During the development of the proposed API workflow to incorporate electrostatic coupling, it became evident that the internal cell‐connectivity arrays of MODFLOW (Table 1) were going to be needed in order to evaluate the additional dispersive effect (as seen in Equations 12 and 13). Although this calculation is performed outside of MODFLOW (in the external script orchestrating the API workflow), its implementation follows closely the Fortran source code of the program. One positive consequence of making use of the internal cell‐connectivity arrays in the implementation, is that the API workflow with electrostatic coupling is fully compatible with any flow model of any spatial dimensionality already handled by MODFLOW.
Results and Discussion
This section presents results from simulations benchmarking the proposed MODFLOW‐based multispecies solute transport model incorporating electrostatic coupling, performed considering different boundary conditions and background electrolyte concentrations, in homogeneous and heterogeneous porous media (Figure 2). Table 2 summarizes the geometrical and physical properties of the considered setups, based on the configuration of lab‐scale experiments found in the literature. The results are compared to known simulations previously validated with analytical solutions, as well as high‐resolution experimental data from multidimensional flow‐through setups. All simulations were performed with the development version of [email protected].
Diagram of experimental flow‐through systems employed in simulations. Panel (a) is a homogeneous medium with hydraulic conductivity Km, panel (b) is a medium with a lower‐permeability inclusion Kl (HET A), and panel (c) is a medium with two higher‐permeability inclusions Kh (HET B). Horizontal lines represent advective streamlines calculated for each medium. Each medium is initially saturated with uniform background concentrations (cback) and a tracer solution with concentrations cin is injected through a line source of width win.
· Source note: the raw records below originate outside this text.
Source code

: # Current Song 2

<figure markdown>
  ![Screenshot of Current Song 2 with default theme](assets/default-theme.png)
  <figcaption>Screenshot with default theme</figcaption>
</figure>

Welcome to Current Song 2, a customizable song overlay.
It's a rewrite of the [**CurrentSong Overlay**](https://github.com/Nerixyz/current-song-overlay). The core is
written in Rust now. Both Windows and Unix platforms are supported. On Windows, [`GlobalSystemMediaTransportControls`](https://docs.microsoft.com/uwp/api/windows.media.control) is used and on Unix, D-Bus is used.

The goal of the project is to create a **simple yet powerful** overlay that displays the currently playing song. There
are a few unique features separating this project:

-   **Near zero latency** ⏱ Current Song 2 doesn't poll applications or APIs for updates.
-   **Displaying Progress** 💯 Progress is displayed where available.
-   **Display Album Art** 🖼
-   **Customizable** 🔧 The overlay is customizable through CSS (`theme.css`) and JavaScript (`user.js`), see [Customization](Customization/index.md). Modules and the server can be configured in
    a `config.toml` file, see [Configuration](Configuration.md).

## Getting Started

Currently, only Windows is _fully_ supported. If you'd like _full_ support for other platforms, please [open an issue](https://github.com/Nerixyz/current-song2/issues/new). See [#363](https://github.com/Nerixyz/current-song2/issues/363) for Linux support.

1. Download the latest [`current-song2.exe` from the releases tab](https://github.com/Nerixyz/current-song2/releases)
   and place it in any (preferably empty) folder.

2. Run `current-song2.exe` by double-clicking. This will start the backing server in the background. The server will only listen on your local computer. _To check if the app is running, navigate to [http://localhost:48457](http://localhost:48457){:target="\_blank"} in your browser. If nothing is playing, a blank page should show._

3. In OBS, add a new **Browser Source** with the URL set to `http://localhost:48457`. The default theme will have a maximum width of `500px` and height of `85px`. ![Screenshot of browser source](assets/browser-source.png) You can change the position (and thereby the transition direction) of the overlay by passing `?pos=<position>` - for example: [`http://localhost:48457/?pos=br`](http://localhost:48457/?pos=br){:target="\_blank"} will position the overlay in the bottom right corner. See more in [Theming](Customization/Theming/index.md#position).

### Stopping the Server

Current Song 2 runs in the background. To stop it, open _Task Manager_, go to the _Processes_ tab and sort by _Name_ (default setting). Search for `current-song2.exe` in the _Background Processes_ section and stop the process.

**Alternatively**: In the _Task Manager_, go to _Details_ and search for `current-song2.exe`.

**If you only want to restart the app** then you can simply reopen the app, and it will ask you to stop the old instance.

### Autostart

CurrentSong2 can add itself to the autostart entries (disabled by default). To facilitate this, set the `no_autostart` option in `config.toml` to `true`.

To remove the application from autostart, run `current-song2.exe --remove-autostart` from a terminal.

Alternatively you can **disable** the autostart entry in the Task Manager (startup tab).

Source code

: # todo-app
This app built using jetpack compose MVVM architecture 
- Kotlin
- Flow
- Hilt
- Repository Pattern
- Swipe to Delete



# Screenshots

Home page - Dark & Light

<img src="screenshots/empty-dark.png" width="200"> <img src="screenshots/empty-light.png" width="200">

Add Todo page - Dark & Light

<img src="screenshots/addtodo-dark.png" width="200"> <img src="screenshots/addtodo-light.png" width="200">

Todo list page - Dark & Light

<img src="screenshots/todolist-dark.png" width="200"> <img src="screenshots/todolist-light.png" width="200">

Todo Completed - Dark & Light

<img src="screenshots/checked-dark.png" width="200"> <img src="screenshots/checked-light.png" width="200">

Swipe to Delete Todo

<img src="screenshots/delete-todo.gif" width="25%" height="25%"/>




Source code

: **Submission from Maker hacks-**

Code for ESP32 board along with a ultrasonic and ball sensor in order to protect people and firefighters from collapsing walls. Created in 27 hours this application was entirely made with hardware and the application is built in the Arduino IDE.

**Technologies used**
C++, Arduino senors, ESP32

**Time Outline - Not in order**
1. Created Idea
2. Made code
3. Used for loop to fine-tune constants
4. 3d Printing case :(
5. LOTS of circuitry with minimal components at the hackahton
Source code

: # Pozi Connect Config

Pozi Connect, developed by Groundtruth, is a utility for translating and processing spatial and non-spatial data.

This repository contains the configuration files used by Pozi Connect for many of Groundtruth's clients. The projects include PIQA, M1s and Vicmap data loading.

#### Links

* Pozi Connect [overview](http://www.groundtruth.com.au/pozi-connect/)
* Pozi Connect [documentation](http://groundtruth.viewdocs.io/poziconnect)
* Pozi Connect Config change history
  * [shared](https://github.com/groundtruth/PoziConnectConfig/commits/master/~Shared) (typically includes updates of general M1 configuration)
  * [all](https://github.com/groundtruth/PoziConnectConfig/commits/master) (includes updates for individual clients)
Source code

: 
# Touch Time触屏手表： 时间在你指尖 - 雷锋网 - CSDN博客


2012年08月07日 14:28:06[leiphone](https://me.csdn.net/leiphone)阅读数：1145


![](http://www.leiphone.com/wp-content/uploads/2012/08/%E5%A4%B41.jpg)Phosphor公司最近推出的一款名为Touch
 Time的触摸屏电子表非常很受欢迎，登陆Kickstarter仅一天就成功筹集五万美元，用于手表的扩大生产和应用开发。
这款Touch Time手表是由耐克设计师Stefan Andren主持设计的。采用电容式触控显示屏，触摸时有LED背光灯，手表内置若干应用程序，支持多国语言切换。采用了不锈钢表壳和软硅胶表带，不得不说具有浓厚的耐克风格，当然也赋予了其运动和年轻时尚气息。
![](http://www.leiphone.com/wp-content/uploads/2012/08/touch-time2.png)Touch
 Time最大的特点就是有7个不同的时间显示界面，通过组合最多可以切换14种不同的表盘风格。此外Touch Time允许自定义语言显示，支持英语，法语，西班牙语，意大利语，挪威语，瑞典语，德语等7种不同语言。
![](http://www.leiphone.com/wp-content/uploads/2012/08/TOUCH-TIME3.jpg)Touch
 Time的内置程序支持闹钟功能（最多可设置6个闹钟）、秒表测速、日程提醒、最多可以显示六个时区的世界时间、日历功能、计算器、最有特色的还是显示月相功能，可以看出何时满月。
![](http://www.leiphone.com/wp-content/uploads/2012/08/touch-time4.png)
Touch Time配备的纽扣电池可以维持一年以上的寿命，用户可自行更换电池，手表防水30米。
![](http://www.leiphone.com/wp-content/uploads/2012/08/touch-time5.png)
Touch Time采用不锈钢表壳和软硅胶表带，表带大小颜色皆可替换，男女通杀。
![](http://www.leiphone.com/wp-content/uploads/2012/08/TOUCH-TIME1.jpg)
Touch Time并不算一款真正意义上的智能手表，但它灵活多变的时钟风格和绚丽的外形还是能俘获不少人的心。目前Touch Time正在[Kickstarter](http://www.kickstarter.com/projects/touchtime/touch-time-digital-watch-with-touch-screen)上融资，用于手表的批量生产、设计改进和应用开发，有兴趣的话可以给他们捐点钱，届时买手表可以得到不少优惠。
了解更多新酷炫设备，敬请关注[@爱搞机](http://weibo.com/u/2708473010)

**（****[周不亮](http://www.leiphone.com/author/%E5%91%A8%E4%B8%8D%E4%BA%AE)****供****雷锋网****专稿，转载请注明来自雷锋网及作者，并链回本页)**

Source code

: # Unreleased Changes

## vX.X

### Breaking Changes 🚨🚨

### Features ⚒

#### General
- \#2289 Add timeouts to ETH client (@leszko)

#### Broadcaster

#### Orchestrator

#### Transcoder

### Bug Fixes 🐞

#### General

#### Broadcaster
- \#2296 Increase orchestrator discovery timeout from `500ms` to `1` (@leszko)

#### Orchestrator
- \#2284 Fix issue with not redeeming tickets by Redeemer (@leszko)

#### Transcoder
Transport through Homogeneous Media
The first validation is performed considering a simple homogeneous porous medium (Figure 2a), with different scenarios of background electrolyte concentrations and continuous injection of tracer solutions. Two‐dimensional MODFLOW simulations are advanced until steady‐state transport conditions are achieved. The results are then compared with available one‐dimensional transient models with PHREEQC simulating lateral mixing at the outlet of the flow‐through system, which were previously validated in the literature with experimental data (Rolle et al. 2013). The numerical model simulates a two‐dimensional flow‐through system subjected to a homogeneous steady‐state flow condition. MODFLOW simulation of ionic transport accounts for electrostatic coupling, transporting as many solutes as ions in solution, each with different charge and specific diffusion coefficient. Strong electrolytes are considered as tracer solutions for the multispecies ionic transport simulation (e.g., NaCl or MgCl2). The tracer injection is from a line source with a extent of win=1 cm located in the middle of the inlet boundary. Two conditions of background electrolyte concentration are simulated: (i) medium saturated with deionized water (e.g., Milli‐Q water), in which case it is expected that salt ions disperse together due to their electrostatic coupling, and (ii) a medium saturated with a strong background electrolyte solution (e.g., NaBr) at higher concentration than the injected salt tracer, allowing for the evaluation of differences in the transverse dispersion of ionic species. In the first case, tracer salt ions disperse together preserving a neutral charge balance and it is possible to calculate an apparent (unique) dispersion coefficient for the coupled ions (e.g., Cussler 2009). In the second condition, charge balance is mostly controlled by the background electrolyte solution, which is at a much higher concentration than the injected tracer. This means that the tracer salt ions do not need to be necessarily coupled to satisfy the electroneutrality condition (Equation 1); the background electrolyte behaves as a buffer and tracer salt ions can displace closer to their liberated (uncoupled) state.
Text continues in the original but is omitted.